Porém, tal dever não é absoluto ou irrestrito, pois está sujeito a determinadas limitações e conflitos ou colisões. Um desses conflitos ou colisões resulta da circunstância de alguém estar igualmente obrigado ao sigilo profissional e poder legitimamente recusar a sua colaboração para a descoberta da verdade.
Nesse caso, aplicar-se-á o disposto no art.º 135.º, do Código de Processo Penal, aplicável ex vi art.º 417.º, n.º 3, do Código de Processo Civil:
(…)
2 - Havendo dúvidas fundadas sobre a legitimidade da escusa, a autoridade judiciária perante a qual o incidente se tiver suscitado procede às averiguações necessárias.
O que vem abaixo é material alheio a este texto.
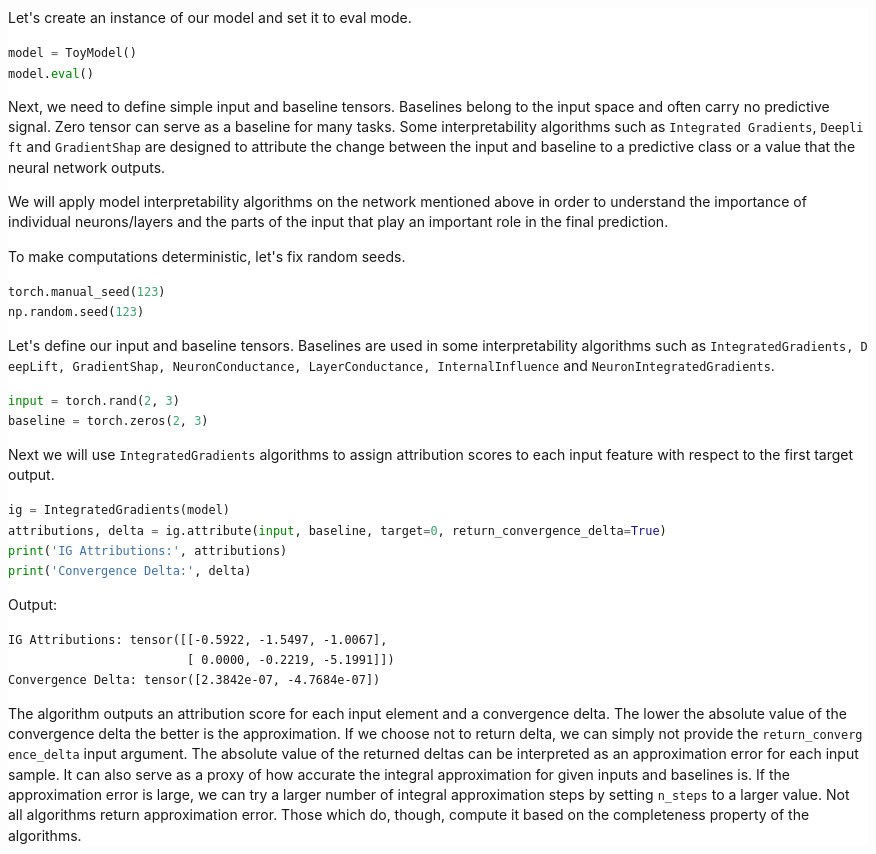 Let's create an instance of our model and set it to eval mode.
```python
model = ToyModel()
model.eval()
```

Next, we need to define simple input and baseline tensors.
Baselines belong to the input space and often carry no predictive signal.
Zero tensor can serve as a baseline for many tasks.
Some interpretability algorithms such as `Integrated
Gradients`, `Deeplift` and `GradientShap` are designed to attribute the change
between the input and baseline to a predictive class or a value that the neural
network outputs.

We will apply model interpretability algorithms on the network
mentioned above in order to understand the importance of individual
neurons/layers and the parts of the input that play an important role in the
final prediction.

To make computations deterministic, let's fix random seeds.

```python
torch.manual_seed(123)
np.random.seed(123)
```

Let's define our input and baseline tensors. Baselines are used in some
interpretability algorithms such as `IntegratedGradients, DeepLift,
GradientShap, NeuronConductance, LayerConductance, InternalInfluence` and
`NeuronIntegratedGradients`.

```python
input = torch.rand(2, 3)
baseline = torch.zeros(2, 3)
```
Next we will use `IntegratedGradients` algorithms to assign attribution
scores to each input feature with respect to the first target output.
```python
ig = IntegratedGradients(model)
attributions, delta = ig.attribute(input, baseline, target=0, return_convergence_delta=True)
print('IG Attributions:', attributions)
print('Convergence Delta:', delta)
```
Output:
```
IG Attributions: tensor([[-0.5922, -1.5497, -1.0067],
                         [ 0.0000, -0.2219, -5.1991]])
Convergence Delta: tensor([2.3842e-07, -4.7684e-07])
```
The algorithm outputs an attribution score for each input element and a
convergence delta. The lower the absolute value of the convergence delta the better
is the approximation. If we choose not to return delta,
we can simply not provide the `return_convergence_delta` input
argument. The absolute value of the returned deltas can be interpreted as an
approximation error for each input sample.
It can also serve as a proxy of how accurate the integral approximation for given
inputs and baselines is.
If the approximation error is large, we can try a larger number of integral
approximation steps by setting `n_steps` to a larger value. Not all algorithms
return approximation error. Those which do, though, compute it based on the
completeness property of the algorithms.


[#github-license]: https://github.com/pytorch/captum/blob/master/LICENSE
[#pypi-package]: https://pypi.org/project/captum/
[#conda-forge-package]: https://anaconda.org/conda-forge/captum
[#conda-forge-feedstock]: https://github.com/conda-forge/captum-feedstock
[#docs-package]: https://captum.ai/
Se, após estas, concluir pela ilegitimidade da escusa, ordena, ou requer ao tribunal que ordene, a prestação do depoimento.
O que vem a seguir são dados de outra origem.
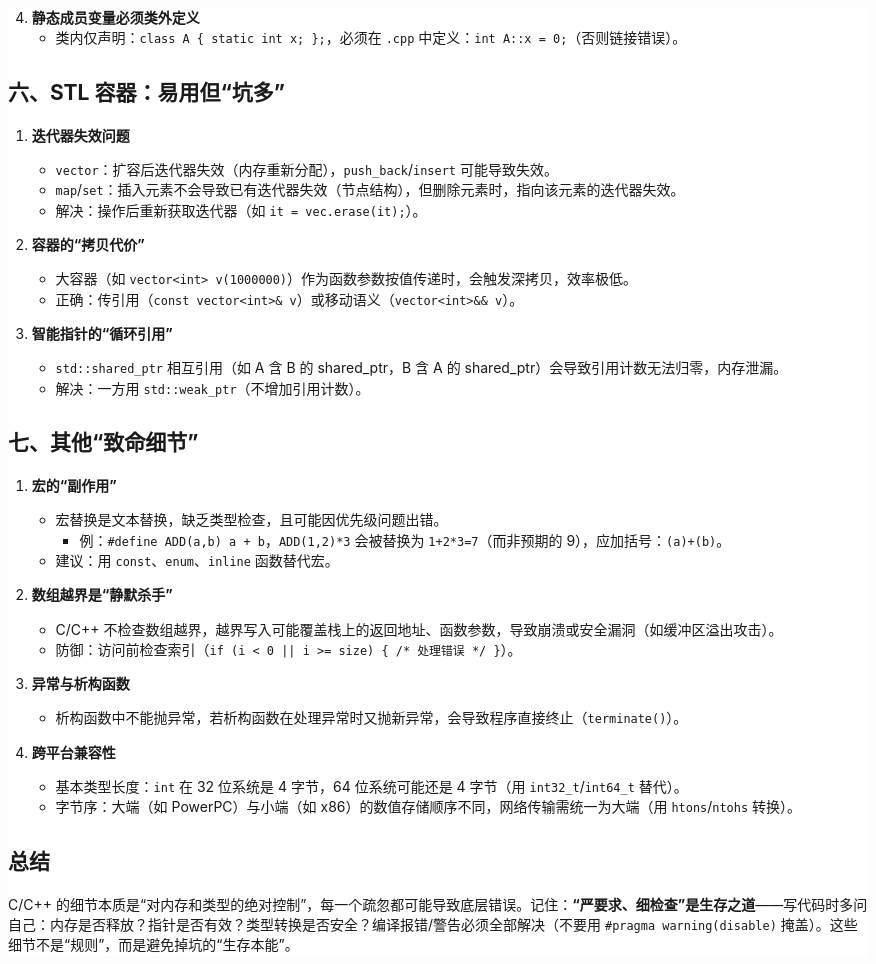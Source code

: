 4. **静态成员变量必须类外定义**  
   - 类内仅声明：`class A { static int x; };`，必须在 `.cpp` 中定义：`int A::x = 0;`（否则链接错误）。  

## 六、STL 容器：易用但“坑多”

1. **迭代器失效问题**  
   - `vector`：扩容后迭代器失效（内存重新分配），`push_back`/`insert` 可能导致失效。  
   - `map`/`set`：插入元素不会导致已有迭代器失效（节点结构），但删除元素时，指向该元素的迭代器失效。  
   - 解决：操作后重新获取迭代器（如 `it = vec.erase(it);`）。  

2. **容器的“拷贝代价”**  
   - 大容器（如 `vector<int> v(1000000)`）作为函数参数按值传递时，会触发深拷贝，效率极低。  
   - 正确：传引用（`const vector<int>& v`）或移动语义（`vector<int>&& v`）。  

3. **智能指针的“循环引用”**  
   - `std::shared_ptr` 相互引用（如 A 含 B 的 shared_ptr，B 含 A 的 shared_ptr）会导致引用计数无法归零，内存泄漏。  
   - 解决：一方用 `std::weak_ptr`（不增加引用计数）。  

## 七、其他“致命细节”

1. **宏的“副作用”**  
   - 宏替换是文本替换，缺乏类型检查，且可能因优先级问题出错。  
     - 例：`#define ADD(a,b) a + b`，`ADD(1,2)*3` 会被替换为 `1+2*3=7`（而非预期的 9），应加括号：`(a)+(b)`。  
   - 建议：用 `const`、`enum`、`inline` 函数替代宏。  

2. **数组越界是“静默杀手”**  
   - C/C++ 不检查数组越界，越界写入可能覆盖栈上的返回地址、函数参数，导致崩溃或安全漏洞（如缓冲区溢出攻击）。  
   - 防御：访问前检查索引（`if (i < 0 || i >= size) { /* 处理错误 */ }`）。  

3. **异常与析构函数**  
   - 析构函数中不能抛异常，若析构函数在处理异常时又抛新异常，会导致程序直接终止（`terminate()`）。  

4. **跨平台兼容性**  
   - 基本类型长度：`int` 在 32 位系统是 4 字节，64 位系统可能还是 4 字节（用 `int32_t`/`int64_t` 替代）。  
   - 字节序：大端（如 PowerPC）与小端（如 x86）的数值存储顺序不同，网络传输需统一为大端（用 `htons`/`ntohs` 转换）。  

## 总结

C/C++ 的细节本质是“对内存和类型的绝对控制”，每一个疏忽都可能导致底层错误。记住：**“严要求、细检查”是生存之道**——写代码时多问自己：内存是否释放？指针是否有效？类型转换是否安全？编译报错/警告必须全部解决（不要用 `#pragma warning(disable)` 掩盖）。这些细节不是“规则”，而是避免掉坑的“生存本能”。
3 - O tribunal superior àquele onde o incidente tiver sido suscitado, ou, no caso de o incidente ter sido suscitado perante o Supremo Tribunal de Justiça, o pleno das secções criminais, pode decidir da prestação de testemunho com quebra do segredo profissional sempre que esta se mostre justificada, segundo o princípio da prevalência do interesse preponderante, nomeadamente tendo em conta a imprescindibilidade do depoimento para a descoberta da verdade, a gravidade do crime e a necessidade de protecção de bens jurídicos. A intervenção é suscitada pelo juiz, oficiosamente ou a requerimento.
No que diz respeito ao patrocínio forense, o artigo 208.º, da Constituição da República Portuguesa, determina que a lei assegura aos advogados as imunidades necessárias ao exercício do mandato e regula o patrocínio forense como elemento essencial à administração da justiça. No prosseguimento dessa garantia, o artigo 92.º, do Estatuto da Ordem dos Advogados, dispõe que:
1 - O advogado é obrigado a guardar segredo profissional no que respeita a todos os factos cujo conhecimento lhe advenha do exercício das suas funções ou da prestação dos seus serviços, designadamente:
a) A factos referentes a assuntos profissionais conhecidos, exclusivamente, por revelação do cliente ou revelados por ordem deste;
b) A factos de que tenha tido conhecimento em virtude de cargo desempenhado na Ordem dos Advogados;
c) A factos referentes a assuntos profissionais comunicados por colega com o qual esteja associado ou ao qual preste colaboração;
d) A factos comunicados por coautor, corréu ou cointeressado do seu constituinte ou pelo respetivo representante;
e) A factos de que a parte contrária do cliente ou respetivos representantes lhe tenham dado conhecimento durante negociações para acordo que vise pôr termo ao diferendo ou litígio;
f) A factos de que tenha tido conhecimento no âmbito de quaisquer negociações malogradas, orais ou escritas, em que tenha intervindo.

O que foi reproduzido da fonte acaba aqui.